▸ **WHAT IS BEING ASKED**:
In the entries below, identify every line with the string "Function" and copy it.

▸ **RECORDS TO PROCESS**:

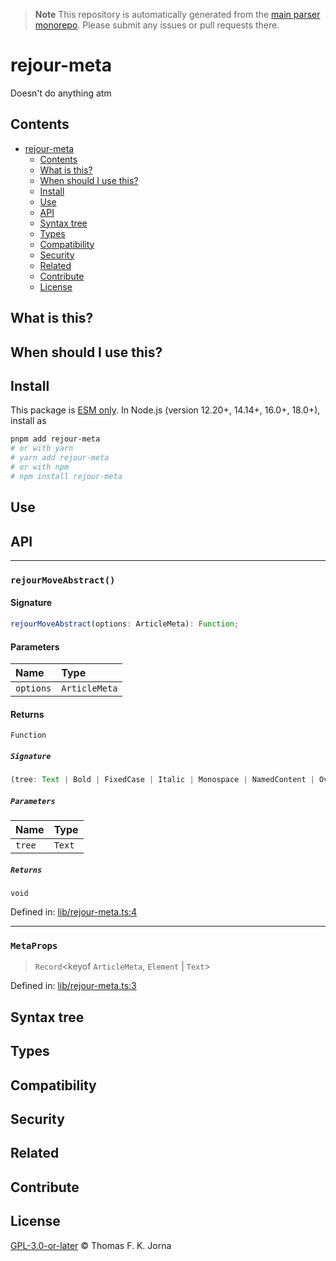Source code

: > **Note**
> This repository is automatically generated from the [main parser monorepo](https://github.com/TrialAndErrorOrg/parsers). Please submit any issues or pull requests there.

# rejour-meta

Doesn't do anything atm

## Contents

*   [rejour-meta](#rejour-meta)
    *   [Contents](#contents)
    *   [What is this?](#what-is-this)
    *   [When should I use this?](#when-should-i-use-this)
    *   [Install](#install)
    *   [Use](#use)
    *   [API](#api)
    *   [Syntax tree](#syntax-tree)
    *   [Types](#types)
    *   [Compatibility](#compatibility)
    *   [Security](#security)
    *   [Related](#related)
    *   [Contribute](#contribute)
    *   [License](#license)

## What is this?

## When should I use this?

## Install

This package is [ESM only](https://gist.github.com/sindresorhus/a39789f98801d908bbc7ff3ecc99d99c). In Node.js (version 12.20+, 14.14+, 16.0+, 18.0+), install as

```bash
pnpm add rejour-meta
# or with yarn
# yarn add rejour-meta
# or with npm
# npm install rejour-meta
```

## Use

## API

***

### `rejourMoveAbstract()`

#### Signature

```ts
rejourMoveAbstract(options: ArticleMeta): Function;
```

#### Parameters

| Name | Type |
| :------ | :------ |
| `options` | `ArticleMeta` |

#### Returns

`Function`

##### `Signature`

```ts
(tree: Text | Bold | FixedCase | Italic | Monospace | NamedContent | Overline | Roman | Ruby | SansSerif | Sc | Strike | StyledContent | Sub | Sup | Underline | AbbrevJournaltitle | Abbrev | Def | Abstract | Label | ObjectId | P | Sec | Title | AccessDate | Ack | KwdGroup | RefList | SubjGroup | Address | AddrLine | City | Country | Email | ExtLink | Fax | Institution | InstitutionWrap | Phone | PostalCode | State | Uri | Alternatives | ChemStruct | IndexTerm | IndexTermrangeend | InlineFormula | InlineGraphic | InlineMedia | MilestoneEnd | MilestoneStart | PrivateChar | AffAlternatives | Aff | Break | Fn | InlineSupplementarymaterial | RelatedArticle | RelatedObject | Target | Xref | Array | Code | Graphic | Media | Preformat | SupplementaryMaterial | Table | TexMath | TextualForm | AltText | AltTitle | Annotation | Anonymous | AnswerSet | Answer | Explanation | Subtitle | BlockAlternatives | BoxedText | ChemStructwrap | DefList | DispFormula | DispFormulagroup | DispQuote | Fig | FigGroup | FnGroup | Glossary | List | Question | QuestionWrap | QuestionWrapgroup | Speech | Statement | TableWrap | TableWrapgroup | VerseGroup | AppGroup | App | Permissions | SecMeta | Attrib | LongDesc | Tbody | ArticleCategories | SeriesText | SeriesTitle | ArticleId | ArticleMeta | Isbn | ArticleVersion | ArticleVersionalternatives | AuthorNotes | Conference | ContribGroup | Counts | CustomMetagroup | ElocationId | Fpage | FundingGroup | History | Issue | IssueId | IssuePart | IssueSponsor | IssueTitle | IssueTitlegroup | Lpage | PageRange | Product | PubDate | PubDatenotavailable | PubHistory | SelfUri | Supplement | SupportGroup | TitleGroup | TransAbstract | Volume | VolumeId | VolumeIssuegroup | VolumeSeries | ArticleTitle | Article | Back | Body | FloatsGroup | Front | ProcessingMeta | Response | SubArticle | AuthorComment | Corresp | AwardDesc | AwardGroup | AwardId | AwardName | FundingSource | PrincipalAwardrecipient | PrincipalInvestigator | SupportSource | Bio | Notes | SigBlock | Caption | ChapterTitle | CitationAlternatives | ElementCitation | MixedCitation | NlmCitation | Colgroup | Col | CollabAlternatives | Collab | OnBehalfof | Role | Comment | CompoundKwdpart | CompoundKwd | CompoundSubjectpart | CompoundSubject | ConfAcronym | ConfDate | ConfLoc | ConfName | ConfNum | ConfSponsor | ConfTheme | Contrib | ContribId | Degrees | Name | NameAlternatives | StringName | ContributedResourcegroup | ResourceGroup | SupportDescription | CopyrightHolder | CopyrightStatement | CopyrightYear | Count | EquationCount | FigCount | PageCount | RefCount | TableCount | WordCount | CustomMeta | MetaName | MetaValue | DataTitle | DateIncitation | Day | Era | Month | Season | Year | Date | DefHead | DefItem | Term | TermHead | Edition | Etal | Gov | Issn | IssnL | PartTitle | Patent | PersonGroup | PubId | PublisherLoc | PublisherName | Series | Size | Source | Std | StringDate | TransSource | TransTitle | Version | EventDesc | Event | ExtendedBy | FrontStub | JournalMeta | FundingStatement | OpenAccess | GivenNames | GlyphData | GlyphRef | Hr | See | SeeAlso | InstitutionId | IssueSubtitle | TransTitlegroup | JournalId | JournalTitlegroup | Publisher | JournalSubtitle | JournalTitle | Kwd | NestedKwd | LicenseP | Price | License | ListItem | Prefix | Suffix | Surname | TimeStamp | Note | Option | OverlineEnd | OverlineStart | RestrictedBy | QuestionPreamble | Rb | Ref | ResourceName | ResourceWrap | ResourceId | Rp | Rt | Sig | Speaker | StdOrganization | StringConf | Subject | Tfoot | Thead | Tr | TableWrapfoot | Td | Th | TransSubtitle | UnderlineEnd | UnderlineStart | UnstructuredKwdgroup | VerseLine | X | Root): void;
```

##### `Parameters`

| Name | Type |
| :------ | :------ |
| `tree` | `Text` | `Bold` | `FixedCase` | `Italic` | `Monospace` | `NamedContent` | `Overline` | `Roman` | `Ruby` | `SansSerif` | `Sc` | `Strike` | `StyledContent` | `Sub` | `Sup` | `Underline` | `AbbrevJournaltitle` | `Abbrev` | `Def` | `Abstract` | `Label` | `ObjectId` | `P` | `Sec` | `Title` | `AccessDate` | `Ack` | `KwdGroup` | `RefList` | `SubjGroup` | `Address` | `AddrLine` | `City` | `Country` | `Email` | `ExtLink` | `Fax` | `Institution` | `InstitutionWrap` | `Phone` | `PostalCode` | `State` | `Uri` | `Alternatives` | `ChemStruct` | `IndexTerm` | `IndexTermrangeend` | `InlineFormula` | `InlineGraphic` | `InlineMedia` | `MilestoneEnd` | `MilestoneStart` | `PrivateChar` | `AffAlternatives` | `Aff` | `Break` | `Fn` | `InlineSupplementarymaterial` | `RelatedArticle` | `RelatedObject` | `Target` | `Xref` | `Array` | `Code` | `Graphic` | `Media` | `Preformat` | `SupplementaryMaterial` | `Table` | `TexMath` | `TextualForm` | `AltText` | `AltTitle` | `Annotation` | `Anonymous` | `AnswerSet` | `Answer` | `Explanation` | `Subtitle` | `BlockAlternatives` | `BoxedText` | `ChemStructwrap` | `DefList` | `DispFormula` | `DispFormulagroup` | `DispQuote` | `Fig` | `FigGroup` | `FnGroup` | `Glossary` | `List` | `Question` | `QuestionWrap` | `QuestionWrapgroup` | `Speech` | `Statement` | `TableWrap` | `TableWrapgroup` | `VerseGroup` | `AppGroup` | `App` | `Permissions` | `SecMeta` | `Attrib` | `LongDesc` | `Tbody` | `ArticleCategories` | `SeriesText` | `SeriesTitle` | `ArticleId` | `ArticleMeta` | `Isbn` | `ArticleVersion` | `ArticleVersionalternatives` | `AuthorNotes` | `Conference` | `ContribGroup` | `Counts` | `CustomMetagroup` | `ElocationId` | `Fpage` | `FundingGroup` | `History` | `Issue` | `IssueId` | `IssuePart` | `IssueSponsor` | `IssueTitle` | `IssueTitlegroup` | `Lpage` | `PageRange` | `Product` | `PubDate` | `PubDatenotavailable` | `PubHistory` | `SelfUri` | `Supplement` | `SupportGroup` | `TitleGroup` | `TransAbstract` | `Volume` | `VolumeId` | `VolumeIssuegroup` | `VolumeSeries` | `ArticleTitle` | `Article` | `Back` | `Body` | `FloatsGroup` | `Front` | `ProcessingMeta` | `Response` | `SubArticle` | `AuthorComment` | `Corresp` | `AwardDesc` | `AwardGroup` | `AwardId` | `AwardName` | `FundingSource` | `PrincipalAwardrecipient` | `PrincipalInvestigator` | `SupportSource` | `Bio` | `Notes` | `SigBlock` | `Caption` | `ChapterTitle` | `CitationAlternatives` | `ElementCitation` | `MixedCitation` | `NlmCitation` | `Colgroup` | `Col` | `CollabAlternatives` | `Collab` | `OnBehalfof` | `Role` | `Comment` | `CompoundKwdpart` | `CompoundKwd` | `CompoundSubjectpart` | `CompoundSubject` | `ConfAcronym` | `ConfDate` | `ConfLoc` | `ConfName` | `ConfNum` | `ConfSponsor` | `ConfTheme` | `Contrib` | `ContribId` | `Degrees` | `Name` | `NameAlternatives` | `StringName` | `ContributedResourcegroup` | `ResourceGroup` | `SupportDescription` | `CopyrightHolder` | `CopyrightStatement` | `CopyrightYear` | `Count` | `EquationCount` | `FigCount` | `PageCount` | `RefCount` | `TableCount` | `WordCount` | `CustomMeta` | `MetaName` | `MetaValue` | `DataTitle` | `DateIncitation` | `Day` | `Era` | `Month` | `Season` | `Year` | `Date` | `DefHead` | `DefItem` | `Term` | `TermHead` | `Edition` | `Etal` | `Gov` | `Issn` | `IssnL` | `PartTitle` | `Patent` | `PersonGroup` | `PubId` | `PublisherLoc` | `PublisherName` | `Series` | `Size` | `Source` | `Std` | `StringDate` | `TransSource` | `TransTitle` | `Version` | `EventDesc` | `Event` | `ExtendedBy` | `FrontStub` | `JournalMeta` | `FundingStatement` | `OpenAccess` | `GivenNames` | `GlyphData` | `GlyphRef` | `Hr` | `See` | `SeeAlso` | `InstitutionId` | `IssueSubtitle` | `TransTitlegroup` | `JournalId` | `JournalTitlegroup` | `Publisher` | `JournalSubtitle` | `JournalTitle` | `Kwd` | `NestedKwd` | `LicenseP` | `Price` | `License` | `ListItem` | `Prefix` | `Suffix` | `Surname` | `TimeStamp` | `Note` | `Option` | `OverlineEnd` | `OverlineStart` | `RestrictedBy` | `QuestionPreamble` | `Rb` | `Ref` | `ResourceName` | `ResourceWrap` | `ResourceId` | `Rp` | `Rt` | `Sig` | `Speaker` | `StdOrganization` | `StringConf` | `Subject` | `Tfoot` | `Thead` | `Tr` | `TableWrapfoot` | `Td` | `Th` | `TransSubtitle` | `UnderlineEnd` | `UnderlineStart` | `UnstructuredKwdgroup` | `VerseLine` | `X` | `Root` |

##### `Returns`

`void`

Defined in:  [lib/rejour-meta.ts:4](https://github.com/TrialAndErrorOrg/parsers/blob/d1cc864/libs/rejour/rejour-meta/src/lib/rejour-meta.ts#L4)

***

### `MetaProps`

> `Record`\<keyof `ArticleMeta`, `Element` | `Text`>

Defined in:  [lib/rejour-meta.ts:3](https://github.com/TrialAndErrorOrg/parsers/blob/d1cc864/libs/rejour/rejour-meta/src/lib/rejour-meta.ts#L3)

## Syntax tree

## Types

## Compatibility

## Security

## Related

## Contribute

## License

[GPL-3.0-or-later](LICENSE) © Thomas F. K. Jorna

[unified]: https://unifiedjs.com

[unifiedgh]: https://github.com/unifiedjs/unified

[xast-from-xml]: https://github.com/syntax-tree/xast-util-from-xml

[rehype]: https://github.com/rehypejs/rehype

[rejour]: https://github.com/TrialAndErrorOrg/parsers/tree/main/libs/rejour

[rejour-parse]: https://github.com/TrialAndErrorOrg/parsers/tree/main/libs/rejour/rejour-parse

[rejour-stringify]: https://github.com/TrialAndErrorOrg/parsers/tree/main/libs/rejour/rejour-stringify

[rejour-move-abstract]: https://github.com/TrialAndErrorOrg/parsers/tree/main/libs/rejour/rejour-move-abstract

[rejour-meta]: https://github.com/TrialAndErrorOrg/parsers/tree/main/libs/rejour/rejour-meta

[rejour-relatex]: https://github.com/TrialAndErrorOrg/parsers/tree/main/libs/rejour/rejour-relatex

[relatex]: https://github.com/TrialAndErrorOrg/parsers/tree/main/libs/relatex

[relatex-stringify]: https://github.com/TrialAndErrorOrg/parsers/tree/main/libs/relatex/relatex-stringify

[jast]: https://github.com/TrialAndErrorOrg/parsers/tree/main/libs/rejour/jast

[jast-util-to-texast]: https://github.com/TrialAndErrorOrg/parsers/tree/main/libs/rejour/jast-util-to-texast

[jastscript]: https://github.com/TrialAndErrorOrg/parsers/tree/main/libs/rejour/jastscript

[texast]: https://github.com/TrialAndErrorOrg/parsers/tree/main/libs/relatex/texast

[texast-util-to-latex]: https://github.com/TrialAndErrorOrg/parsers/tree/main/libs/relatex/texast-util-to-latex

[hast]: https://github.com/syntax-tree/hast

[xast]: https://github.com/syntax-tree/xast

[mdast]: https://github.com/syntax-tree/mdast

[mdast-markdown]: https://github.com/syntax-tree/mdast-util-to-markdown

[latex-utensils]: https://github.com/tamuratak/latex-utensils

[latexjs]: https://github.com/latexjs/latexjs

▸ **EXERCISE ANSWER**:
rejourMoveAbstract(options: ArticleMeta): Function;
`Function`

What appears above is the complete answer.